But change could be in the works for Gaines and about 7,800 others who live in 387 similar ''intermediate-care facilities'' as well as 10 remaining state developmental centers.

Funding for Park West and the other facilities would shift under a proposal included in Gov. Bob Taft's $51.3 billion budget unveiled last week.

A new Medicaid ''waivers'' program would mean that about $655 million that now goes directly to Park West and similar private and nonprofit facilities would be channeled directly to clients.

The state says that would allow the clients to choose other providers and services or stick with the ones they have.

However, many people in the facilities are worried that the change would narrow, rather than expand, choices and could result in the loss or delay of vital services.

Worse yet, some fear they would be forced to move.

State officials say that isn't likely to happen, but the lingering uncertainty - a blank slate of unknown options - frightens this small universe of people, their families and their caregivers.

Jane Robinson, director of human resources at Franklin University, has a brother at Park West and three other disabled siblings at a similar facility in Fairfield.

She fears getting a phone call like one she got a few years ago when she learned that the Athens County facility where her brother lived was closing. She had 30 days to find somewhere else for him to live.

''I have no idea what I would do,'' Robinson said. ''My brother requires 24-hour care. I'm not going to put him out on the street.''

Kenneth W. Ritchey, Ohio's MRDD director, defends the waivers plan and promises that no one will go without care.

Language setting the change in motion is part of Taft's proposed budget, although it would not take effect for two years.

''I feel we're better off when the customer controls the system,'' Ritchey said. ''The idea is giving people control over their choices.

''Nobody has been put on the streets since I've been director. That isn't going to happen.''

Ritchey said the state's hand was forced by a 16-year-old court case, Martin v. Taft, filed for children and adults who wanted to receive MRDD services in the community rather than state institutions.

The case is pending in federal court, but a proposed settlement would shift money away from intermediate-care facilities.

''I'm not saying everything's perfect,'' Ritchey said. ''I can't guarantee that everyone will get every penny'' of the money they are now receiving for services.
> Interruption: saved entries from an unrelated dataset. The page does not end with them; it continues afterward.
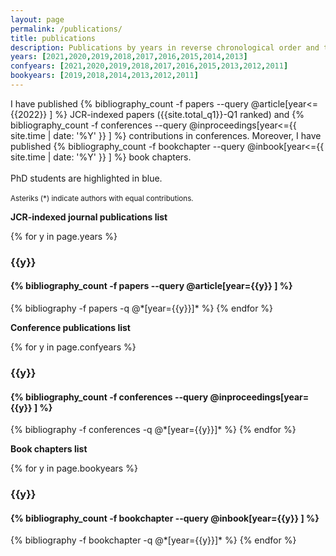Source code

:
 ```yaml
---
layout: page
permalink: /publications/
title: publications
description: Publications by years in reverse chronological order and type.
years: [2021,2020,2019,2018,2017,2016,2015,2014,2013]
confyears: [2021,2020,2019,2018,2017,2016,2015,2013,2012,2011]
bookyears: [2019,2018,2014,2013,2012,2011]
---
```

I have published {% bibliography_count -f papers --query @article[year<={{2022}} ] %} JCR-indexed papers
({{site.total_q1}}-Q1 ranked) and {% bibliography_count -f conferences --query @inproceedings[year<={{ site.time | date: '%Y' }} ] %} 
contributions in conferences. Moreover, I have published {% bibliography_count -f bookchapter --query @inbook[year<={{ site.time | date: '%Y' }} ] %}
book chapters.
<br>
<br>
PhD students are highlighted in blue.
<br>
<br>
<small>Asteriks (*) indicate authors with equal contributions.</small>

<strong>JCR-indexed journal publications list</strong>

{% for y in page.years %}
  <h3 class="year">{{y}}</h3>
  <h4 class="number">{% bibliography_count -f papers --query @article[year={{y}} ] %}</h4>
  {% bibliography -f papers -q @*[year={{y}}]* %}
{% endfor %}

<strong>Conference publications list</strong>

{% for y in page.confyears %}
  <h3 class="year">{{y}}</h3>
  <h4 class="number">{% bibliography_count -f conferences --query @inproceedings[year={{y}} ] %}</h4>
  {% bibliography -f conferences -q @*[year={{y}}]* %}
{% endfor %}

<strong>Book chapters list</strong>

{% for y in page.bookyears %}
  <h3 class="year">{{y}}</h3>
  <h4 class="number">{% bibliography_count -f bookchapter --query @inbook[year={{y}} ] %}</h4>
  {% bibliography -f bookchapter -q @*[year={{y}}]* %}
{% endfor %}
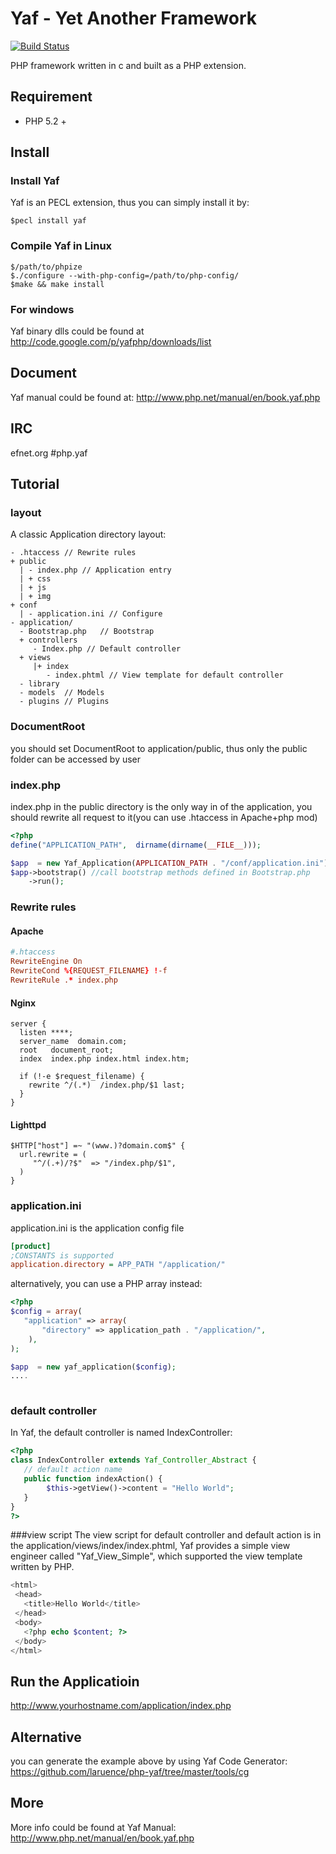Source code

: # Yaf - Yet Another Framework  
[![Build Status](https://secure.travis-ci.org/laruence/php-yaf.png)](http://travis-ci.org/laruence/php-yaf)

PHP framework written in c and built as a PHP extension.

## Requirement
- PHP 5.2 +

## Install
### Install Yaf 
Yaf is an PECL extension, thus you can simply install it by:

```
$pecl install yaf
```
### Compile Yaf in Linux
```
$/path/to/phpize
$./configure --with-php-config=/path/to/php-config/
$make && make install
```

### For windows 
Yaf binary dlls could be found at http://code.google.com/p/yafphp/downloads/list

## Document
Yaf manual could be found at: http://www.php.net/manual/en/book.yaf.php

## IRC
efnet.org #php.yaf

## Tutorial

### layout
A classic Application directory layout:

```
- .htaccess // Rewrite rules
+ public
  | - index.php // Application entry
  | + css
  | + js
  | + img
+ conf
  | - application.ini // Configure 
- application/
  - Bootstrap.php   // Bootstrap
  + controllers
     - Index.php // Default controller
  + views    
     |+ index   
        - index.phtml // View template for default controller
  - library
  - models  // Models
  - plugins // Plugins
```
### DocumentRoot
you should set DocumentRoot to application/public, thus only the public folder can be accessed by user

### index.php
index.php in the public directory is the only way in of the application, you should rewrite all request to it(you can use .htaccess in Apache+php mod) 

```php
<?php
define("APPLICATION_PATH",  dirname(dirname(__FILE__)));

$app  = new Yaf_Application(APPLICATION_PATH . "/conf/application.ini");
$app->bootstrap() //call bootstrap methods defined in Bootstrap.php
    ->run();
```
### Rewrite rules

#### Apache

```conf
#.htaccess
RewriteEngine On
RewriteCond %{REQUEST_FILENAME} !-f
RewriteRule .* index.php
```

#### Nginx

```
server {
  listen ****;
  server_name  domain.com;
  root   document_root;
  index  index.php index.html index.htm;
 
  if (!-e $request_filename) {
    rewrite ^/(.*)  /index.php/$1 last;
  }
}
```

#### Lighttpd

```
$HTTP["host"] =~ "(www.)?domain.com$" {
  url.rewrite = (
     "^/(.+)/?$"  => "/index.php/$1",
  )
}
```

### application.ini
application.ini is the application config file
```ini
[product]
;CONSTANTS is supported
application.directory = APP_PATH "/application/" 
```
alternatively, you can use a PHP array instead: 
```php
<?php
$config = array(
   "application" => array(
       "directory" => application_path . "/application/",
    ),
);

$app  = new yaf_application($config);
....
  
```
### default controller
In Yaf, the default controller is named IndexController:

```php
<?php
class IndexController extends Yaf_Controller_Abstract {
   // default action name
   public function indexAction() {  
        $this->getView()->content = "Hello World";
   }
}
?>
```

###view script
The view script for default controller and default action is in the application/views/index/index.phtml, Yaf provides a simple view engineer called "Yaf_View_Simple", which supported the view template written by PHP.

```php
<html>
 <head>
   <title>Hello World</title>
 </head>
 <body>
   <?php echo $content; ?>
 </body>
</html>
```

## Run the Applicatioin

http://www.yourhostname.com/application/index.php

## Alternative
you can generate the example above by using Yaf Code Generator:  https://github.com/laruence/php-yaf/tree/master/tools/cg

## More
More info could be found at Yaf Manual: http://www.php.net/manual/en/book.yaf.php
''We've been struggling to change the system, shifting it to a person-oriented approach with more self-determination.''

Taft administration officials don't call it a belt-tightening measure but acknowledge it might save money. For example, it's unlikely that all current services - including room and board, which costs about $65 million a year or $11,563 per resident - would be covered by a Medicaid waiver. Presumably, the room and board would come from ''personal resources,'' typically an individual's Social Security benefits, Ritchey said.

Cutbacks large and small have rolled over the MRDD system for the past four years. A tiny ripple in the $50 million worth of cuts made during that span ended a $50-per-resident annual clothing allowance (it was once $200) that residents often used to buy winter coats. That will save the state $250,000 a year in the current budget.

Although it's rare when people hope the state remains in charge of services, many caregivers fear the unknown even more.

Nearly eight years ago, Lee Willis, of Gahanna, faced the decision about how to care for her brother, Nate Davis, 52. Nonverbal and severely disabled, Davis lived with his mother in Cleveland until she became ill and died.

He now resides at Park West; Willis is his legal guardian.

Switching to a waiver program, with its uncertainties, is ''a scary thing to think about,'' she said during an interview at Park West. ''Things have been going well. This will open up some old wounds that happened during my mother's illness.''

Davis, nattily dressed in a black suit and tie for the interview, sat quietly by his sister's side. Willis said he has a big CD collection and is fond of Motown music, especially the Temptations.

Few state lawmakers know the tender underbelly of the system better than Rep. Merle Grace Kearns.

The veteran Republican from Springfield, now the House majority floor leader, formerly headed a human-services subcommittee.

The legislature rebuffed Taft's proposed funding shift during the budget battle two years ago.

Kearns said she doesn't have all the answers but argues that Taft's plan ''is an effort to empower consumers more and give them an understanding that the money is their money.''

''We do not want to do anything to damage any of the residents or make their lives more unsettled. There's nothing that says they have to leave. … If you love where you are, stay there. That's your choice.''

That's more easily said than done, said Maureen M. Corcoran, head of the Ohio Provider Resource Association, the group representing 135 care facilities - many of them nonprofit - that look after from four to more than 100 individuals.

Corcoran said a major concern is that the existing Medicaid community-waivers program, which primarily covers MRDD services for those living at home, is riddled with problems. Federal Medicaid officials, in a series of critical letters last year, warned state officials that hundreds of millions of dollars are ''at risk'' unless the state gets its act together.

''Things are not going well on the community side,'' Corcoran said. ''There is no track record to say, 'Sure, we trust you.'''

Corcoran and other representatives shared their concerns recently during a meeting with the governor.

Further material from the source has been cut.